1

I'm writing a parser in Rust and I'm creating tokens from a Vec<char>. Currently, my code looks like

match &source[..] {
    ['l', 'e', 't', ..] => ...,
    ['t', 'r', 'u', 'e', ..] => ...,
    _ => ...
}

Obviously this is a lot more verbose than I'd like, and not easy to read. Is there any way I can convert "let" to ['l', 'e', 't'] at compile time (with a macro or const function) in order to pattern match on it like this?

clubby789
  • 2,543
  • 4
  • 16
  • 32
  • Does this answer your question? [How to match a String against string literals?](https://stackoverflow.com/questions/25383488/how-to-match-a-string-against-string-literals) – Elias Holzmann Sep 06 '21 at 17:39
  • @EliasHolzmann No, because I’m matching against only the start of a char vec, and the patterns are of variable size. – clubby789 Sep 06 '21 at 17:45
  • Damn, you're right. Skimmed the title too quickly, sorry. – Elias Holzmann Sep 06 '21 at 17:45
  • The obvious solution seems to be to use `&str` as your token type, or maybe `String` if you want to avoid dealing with the reference lifetimes and don't mind the allocations. – Sven Marnach Sep 06 '21 at 18:27
  • or use a parsing crate like nom – Stargateur Sep 06 '21 at 18:28
  • 2
    Your problem is obviously caused by `Vec`. `char` is a completely useless type, there's no use-case for it.
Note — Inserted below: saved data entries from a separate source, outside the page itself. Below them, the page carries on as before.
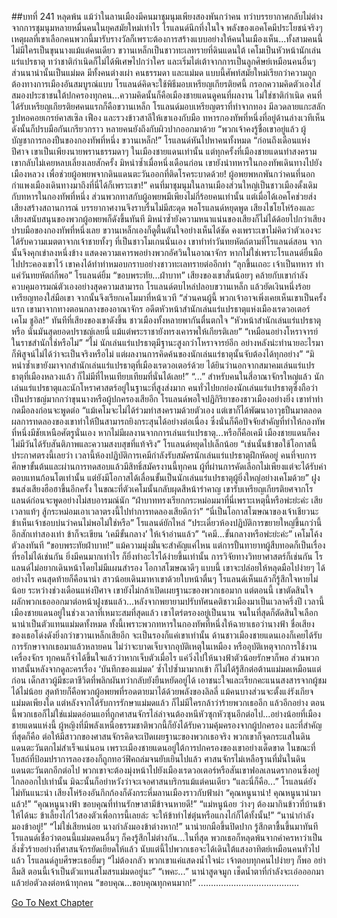 ##บทที่ 241 หลุดพ้น
แม้ว่าในลานเมืองมีคนมาชุมนุมเพียงสองพันกว่าคน ทว่าบรรยากาศกลับไม่ต่างจากการชุมนุมหลายหมื่นคนในยุคสมัยใหม่เท่าไร โรแลนด์นึกทึ่งในใจ พลังของเอคโคมีประโยชน์จริงๆ
เหตุผลที่เขาเลือกคนพวกนี้มารับรางวัลก็เพราะต้องการสร้างแบบอย่างให้คนในเมืองเห็น...ทั้งสามคนนี้ไม่มีใครเป็นขุนนางแม้แต่คนเดียว ขวานเหล็กเป็นชาวทะเลทรายที่ดินแดนใต้ เคโมเป็นหัวหน้านักเล่นแร่แปรธาตุ ทว่าชาติกำเนิดก็ไม่ได้พิเศษไปกว่าใคร และเริ่มไต่เต้าจากการเป็นลูกศิษย์เหมือนคนอื่นๆ ส่วนนาน่านั้นเป็นแม่มด
มีทั้งคนต่างเผ่า คนธรรมดา และแม่มด แบบนี้ศัพท์สมัยใหม่เรียกว่าความถูกต้องทางการเมืองอันสมบูรณ์แบบ
โรแลนด์คิดจะใช้พิธีมอบเหรียญเกียรติยศนี้ กรอกความคิดตัวเองใส่สมองประชาชนใต้ปกครองทุกคน...ความคิดนั้นก็คือเมืองชายแดนดูคนที่ผลงาน ไม่ใช่ชาติกำเนิด
คนที่ได้รับเหรียญเกียรติยศคนแรกก็คือขวานเหล็ก โรแลนด์มอบเหรียญตราที่ทำจากทอง มีลวดลายแกะสลักรูปหอคอยเกรย์คาสเซิล เฟือง และรวงข้าวสาลีให้เขาเองกับมือ ทหารกองทัพที่หนึ่งที่อยู่ด้านล่างเวทีเห็นดังนั้นก็ปรบมือกันเกรียวกราว หลายคนยังถึงกับผิวปากออกมาด้วย
“พวกเจ้าคงรู้ชื่อเขาอยู่แล้ว ผู้บัญชาการกองปืนของกองทัพที่หนึ่ง ขวานเหล็ก!” โรแลนด์หันไปหาคนทั้งหมด “ก่อนถึงเดือนแห่งปีศาจ เขาเป็นเพียงนายพรานธรรมดาๆ ในเมืองชายแดนเท่านั้น แต่ทุกครั้งที่เมืองชายแดนทำสงคราม เขากลับไม่เคยหลบเลี่ยงเลยสักครั้ง มิหนำซ้ำเมื่อหนึ่งเดือนก่อน เขายังนำทหารในกองทัพเดินทางไปยังเมืองหลวง เพื่อช่วยผู้อพยพจากดินแดนตะวันออกที่ติดโรคระบาดด้วย! ผู้อพยพหกพันกว่าคนที่นอกกำแพงเมืองเดินทางมาถึงที่นี่ได้ก็เพราะเขา!”
คนที่มาชุมนุมในลานเมืองส่วนใหญ่เป็นชาวเมืองดั้งเดิมกับทหารในกองทัพที่หนึ่ง ส่วนพวกทาสกับผู้อพยพมีเพียงไม่กี่ร้อยคนเท่านั้น แต่เมื่อได้เอคโคช่วยส่งเสียงสร้างสถานการณ์ บรรยากาศงานจึงราบรื่นไม่มีสะดุด พอโรแลนด์หยุดพูด เสียงไชโยโห่ร้องและเสียงสนับสนุนของพวกผู้อพยพก็ดังขึ้นทันที มิหนำซ้ำยังความหนาแน่นของเสียงก็ไม่ได้ด้อยไปกว่าเสียงปรบมือของกองทัพที่หนึ่งเลย
ขวานเหล็กเองก็ดูตื้นตันใจอย่างเห็นได้ชัด คงเพราะเขาไม่คิดว่าตัวเองจะได้รับความเมตตาจากเจ้าชายทั้งๆ ที่เป็นชาวโมเกนนั่นเอง เขาทำท่าวันทยหัตถ์ตามที่โรแลนด์สอน จากนั้นจึงคุกเข่าลงหนึ่งข้าง แสดงความเคารพอย่างพวกอัศวินในอาณาจักร หากไม่ใช่เพราะโรแลนด์ยื่นมือไปประคองเขาไว้ เขาคงได้ทำท่าหมอบกราบอย่างชาวทะเลทรายต่ออีกท่า
“ลุกขึ้นเถอะ เจ้าเป็นทหาร ทำแค่วันทยหัตถ์ก็พอ” โรแลนด์ยิ้ม
“ขอบพระทัย...ฝ่าบาท” เสียงของเขาสั่นน้อยๆ คล้ายกับเขากำลังควบคุมอารมณ์ตัวเองอย่างสุดความสามารถ
โรแลนด์ตบไหล่ปลอบขวานเหล็ก แล้วยัดเงินหนึ่งร้อยเหรียญทองใส่มือเขา จากนั้นจึงเรียกเคโมมาที่หน้าเวที
“ส่วนคนผู้นี้ พวกเจ้าอาจเพิ่งเคยเห็นเขาเป็นครั้งแรก เขามาจากทางตอนกลางของอาณาจักร อดีตหัวหน้าสำนักเล่นแร่แปรธาตุแห่งเมืองเรดวอเตอร์ เคโม ชูอิล!”
ทันทีที่เสียงของเขาดังขึ้น ชาวเมืองทั้งหลายพากันตื่นตกใจ
“หัวหน้าสำนักเล่นแร่แปรธาตุหรือ นั่นมันสุดยอดปราชญ์เลยนี่ แม้แต่พระราชายังทรงเคารพให้เกียรติเลย”
“เหมือนอย่างโหราจารย์ในราชสำนักใช่หรือไม่”
“ไม่ นักเล่นแร่แปรธาตุมีฐานะสูงกว่าโหราจารย์อีก อย่างหลังน่ะทำนายอะไรมาก็พิสูจน์ไม่ได้ว่าจะเป็นจริงหรือไม่ แต่ผลงานการคิดค้นของนักเล่นแร่ธาตุนั้นจับต้องได้ทุกอย่าง”
“มิหนำซ้ำเขายังมาจากสำนักเล่นแร่แปรธาตุที่เมืองเรดวอเตอร์ด้วย ได้ยินว่านอกจากสมาคมเล่นแร่แปรธาตุที่เมืองหลวงแล้ว ก็ไม่มีที่ไหนเทียบเทียมที่นั่นได้เลย!”
“...”
สำหรับคนในสี่อาณาจักรใหญ่แล้ว นักเล่นแร่แปรธาตุและนักโหราศาสตร์อยู่ในฐานะที่สูงส่งมาก คนทั่วไปยกย่องนักเล่นแร่แปรธาตุซึ่งถือว่าเป็นปราชญ์มากกว่าขุนนางหรือผู้ปกครองเสียอีก โรแลนด์พอใจปฏิกิริยาของชาวเมืองอย่างยิ่ง เขาทำท่ากดมือลงก่อนจะพูดต่อ “แม้เคโมจะไม่ได้ร่วมทำสงครามด้วยตัวเอง แต่เขาก็ได้พัฒนาอาวุธปืนมาตลอด ผลการทดลองของเขาทำให้ปืนสามารถยิงกระสุนได้อย่างต่อเนื่อง ซึ่งนั่นก็คือปัจจัยสำคัญที่ทำให้กองทัพที่หนึ่งมีชัยเหนือศัตรูนั่นเอง หากไม่มีผลงานจากการเล่นแร่แปรธาตุ...หรือก็คือเคมี เมืองชายแดนก็คงไม่มีวันได้รับสันติภาพและความสงบสุขที่แท้จริง” โรแลนด์หยุดไปเล็กน้อย “เช่นนั้นข้าขอใช้โอกาสนี้ประกาศตรงนี้เลยว่า เวลานี้ห้องปฏิบัติการเคมีกำลังรับสมัครนักเล่นแร่แปรธาตุฝึกหัดอยู่ คนที่จบการศึกษาขั้นต้นและผ่านการทดสอบแล้วมีสิทธิ์สมัครงานนี้ทุกคน ผู้ที่ผ่านการคัดเลือกไม่เพียงแต่จะได้รับค่าตอบแทนก้อนโตเท่านั้น แต่ยังมีโอกาสได้เลื่อนขั้นเป็นนักเล่นแร่แปรธาตุผู้ยิ่งใหญ่อย่างเคโมด้วย”
ฝูงชนส่งเสียงฮือฮาขึ้นอีกครั้ง ในขณะที่ตัวเคโมนั้นกลับผุดสีหน้ารำคาญ เขารับเหรียญเกียรติยศจากโรแลนด์ก่อนจะพูดอย่างไม่สบอารมณ์นัก “ฝ่าบาททรงเรียกกระหม่อมมาที่นี่เพราะเหตุนี้หรือพ่ะย่ะค่ะ เสียเวลาแท้ๆ สู้กระหม่อมเอาเวลาตรงนี้ไปทำการทดลองเสียดีกว่า”
“นี่เป็นโอกาสโฆษณาของเจ้าเชียวนะ ข้าเห็นเจ้าชอบบ่นว่าคนไม่พอไม่ใช่หรือ” โรแลนด์ยักไหล่ “ประเดี๋ยวห้องปฏิบัติการขยายใหญ่ขึ้นกว่านี้อีกสักเท่าสองเท่า ข้าก็จะเขียน ‘เคมีขั้นกลาง’ ให้เจ้าอ่านแล้ว”
“เคมี...ขั้นกลางหรือพ่ะย่ะค่ะ” เคโมโค้งตัวลงทันที “ขอบพระทัยฝ่าบาท!”
แม้ความมุ่งมั่นจะสำคัญแค่ไหน แต่การปั้นทายาทผู้สืบทอดก็เป็นเรื่องที่รอไม่ได้เช่นกัน ยิ่งมีคนมากเท่าไร ก็ยิ่งทำอะไรได้ง่ายขึ้นเท่านั้น การวิจัยทางวิทยาศาสตร์ก็เช่นกัน โรแลนด์ไม่อยากเดินหน้าโดยไม่มีแผนสำรอง โอกาสโฆษณาดีๆ แบบนี้ เขาจะปล่อยให้หลุดมือไปง่ายๆ ได้อย่างไร
คนสุดท้ายก็คือนาน่า
สาวน้อยเดินมาหาเขาด้วยใบหน้าตื่นๆ โรแลนด์เห็นแล้วก็รู้สึกใจหายไม่น้อย
ระหว่างช่วงเดือนแห่งปีศาจ เขายังไม่กล้าเปิดเผยฐานะของพวกเธอมาก แต่ตอนนี้ เขาตัดสินใจผลักพวกเธอออกมาต่อหน้าฝูงชนแล้ว...หลังจากพยายามปรับทัศนคติชาวเมืองมาเป็นเวลาครึ่งปี เวลานี้ เมืองชายแดนอยู่ในช่วงเวลาที่เหมาะสมที่สุดแล้ว เขาไตร่ตรองอยู่เป็นนาน จนในที่สุดก็ตัดสินใจเลือกนาน่าเป็นตัวแทนแม่มดทั้งหมด ทั้งนี้เพราะพวกทหารในกองทัพที่หนึ่งให้ฉายาเธอว่านางฟ้า ชื่อเสียงของเธอโด่งดังยิ่งกว่าขวานเหล็กเสียอีก จะเป็นรองก็แค่เขาเท่านั้น ด้านชาวเมืองชายแดนเองก็เคยได้รับการรักษาจากเธอมาแล้วหลายคน ไม่ว่าจะบาดเจ็บจากอุบัติเหตุในเหมือง หรืออุบัติเหตุจากการใช้งานเครื่องจักร ทุกคนก็จำได้ขึ้นใจแล้วว่าหากเจ็บตัวเมื่อไร แค่วิ่งไปให้นางฟ้าตัวน้อยรักษาก็พอ
ส่วนพวกทาสนั้นหลังจากดูละครเรื่อง ‘บันทึกของแม่มด’ ซ้ำไปซ้ำมามากเข้า ก็ไม่ได้รู้สึกต่อต้านแม่มดเหมือนแต่ก่อน เด็กสาวผู้มีชะตาชีวิตที่พลิกผันทว่ากลับยังยืนหยัดอยู่ได้ เอาชนะใจและเรียกคะแนนสงสารจากผู้ชมได้ไม่น้อย
สุดท้ายก็คือพวกผู้อพยพที่รอดตายมาได้ด้วยพลังของลิลลี่ แม้คนบางส่วนจะตั้งแง่รังเกียจแม่มดเพียงใด แต่หลังจากได้รับการรักษาแม่มดแล้ว ก็ไม่มีใครกล้าว่าร้ายพวกเธออีก แล้วอีกอย่าง ตอนนี้พวกเธอก็ไม่ใช่แม่มดอ่อนแอที่ถูกศาสนจักรไล่ล่าจนต้องหนีหัวซุกหัวซุนอีกต่อไป...อย่างน้อยที่เมืองชายแดนแห่งนี้ ผู้หญิงที่มีพลังเหนือธรรมชาติพวกนี้ก็ยังได้รับความคุ้มครองจากผู้ปกครอง
และที่สำคัญที่สุดก็คือ ต่อให้มีสาวกของศาสนจักรคิดจะเปิดเผยฐานะของพวกเธอจริง พวกเขาก็จุดกระแสในดินแดนตะวันตกไม่สำเร็จแน่นอน เพราะเมืองชายแดนอยู่ใต้การปกครองของเขาอย่างเด็ดขาด ในขณะที่โบสถ์ที่ป้อมปราการลองซองก็ถูกทอว์ฟิคถล่มจนยับเยินไปแล้ว ศาสนจักรไม่เหลือฐานที่มั่นในดินแดนตะวันตกอีกต่อไป พวกเขาจะต้องมุ่งหน้าไปยังเมืองเรดวอเตอร์หรือสันเขาฟอลเลนดรากอนซึ่งอยู่ไกลออกไปเท่านั้น มิฉะนั้นก็อย่าหวังว่าจะเจอศาสนบริกรแม้แต่คนเดียว
“และนี่ก็คือ...” โรแลนด์ยังไม่ทันแนะนำ เสียงโห่ร้องอันกึกก้องก็ดังกระหึ่มลานเมืองราวกับฟ้าผ่า
“คุณหนูนาน่า! คุณหนูนาน่ามาแล้ว!”
“คุณหนูนางฟ้า ขอบคุณที่ท่านรักษาสามีข้าจนหายดี!”
“แม่หนูน้อย ว่างๆ ต้องมากินข้าวที่บ้านข้าให้ได้นะ ข้าเลี้ยงไก่ไว้สองตัวเพื่อการนี้เลยล่ะ จะให้ข้าทำไข่ตุ๋นหรือแกงไก่ก็ได้ทั้งนั้น!”
“นาน่ากำลังมองข้าอยู่!”
“ไม่ใช่เสียหน่อย นางกำลังมองข้าต่างหาก!”
นาน่ายกมือขึ้นปิดปาก รู้สึกตาชื้นขึ้นมาทันที โรแลนด์เชื่อว่าตอนนี้แม่มดคนอื่นๆ ก็คงรู้สึกไม่ต่างกัน...ในที่สุด พวกเธอก็หลุดพ้นจากคำครหาว่าเป็นสิ่งชั่วร้ายอย่างที่ศาสนจักรยัดเยียดให้แล้ว นับแต่นี้ไปพวกเธอจะได้เดินใต้แสงอาทิตย์เหมือนคนทั่วไปแล้ว โรแลนด์ลูบศีรษะเธอยิ้มๆ “ไม่ต้องกลัว พวกเขาแค่แสดงน้ำใจน่ะ เจ้าตอบทุกคนไปง่ายๆ ก็พอ อย่าลืมสิ ตอนนี้เจ้าเป็นตัวแทนสโมสรแม่มดอยู่นะ”
“เพคะ...” นาน่าสูดจมูก เช็ดน้ำตาที่กำลังจะเอ่อออกมาแล้วย่อตัวลงต่อหน้าทุกคน “ขอบคุณ...ขอบคุณทุกคนมาก!”
........................................




[Go To Next Chapter]( ./154.md)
In particular, it doesn't represent any character. As for `Vec`, it's just a memory inefficient `String`. For a parser, `Vec` would be much more useful, and then you can use byte literals. Or just use `String` with string literals. – mcarton Sep 06 '21 at 21:47

1 Answers1

2

I don't think that you can do that with the macros from the Rust standard library, but you could write your own macro:

use proc_macro::{TokenStream, TokenTree, Group, Delimiter, Punct, Literal, Spacing};
use syn::{parse_macro_input, LitStr};

#[proc_macro]
pub fn charize(input: TokenStream) -> TokenStream {
    // some stuff for later
    let comma_token = TokenTree::Punct(Punct::new(',', Spacing::Alone));
    let rest_token_iterator = std::iter::once(TokenTree::Punct(Punct::new('.', Spacing::Joint))).chain(std::iter::once(TokenTree::Punct(Punct::new('.', Spacing::Alone))));
    
    
    let string_to_charize: String = parse_macro_input!(input as LitStr).value();
    
    let char_tokens_iterator = string_to_charize.chars().map(|char| TokenTree::Literal(Literal::character(char)));
    // if you are on nightly, Iterator::intersperse() is much cleaner than this (https://doc.rust-lang.org/std/iter/trait.Iterator.html#method.intersperse)
    let char_tokens_interspersed_iterator = char_tokens_iterator.map(|token| [comma_token.clone(), token]).flatten().skip(1);
    let char_tokens_interspersed_with_rest_iterator = char_tokens_interspersed_iterator.chain(std::iter::once(comma_token.clone())).chain(rest_token_iterator);
    
    std::iter::once(TokenTree::Group(Group::new(Delimiter::Bracket, char_tokens_interspersed_with_rest_iterator.collect()))).collect()
    
}

Macro in action:

match &['d', 'e', 'm', 'o', 'n', 's', 't', 'r', 'a', 't', 'i', 'o', 'n'][..] {
    charize!("doesn't match") => println!("Does not match"),
    charize!("demo") => println!("It works"),
    charize!("also doesn't match") => println!("Does not match"),
    _ => panic!("Does not match")
}

Note that this is a procedural macro and as such must live in a proc_macro crate.

Elias Holzmann
  • 3,216
  • 2
  • 17
  • 33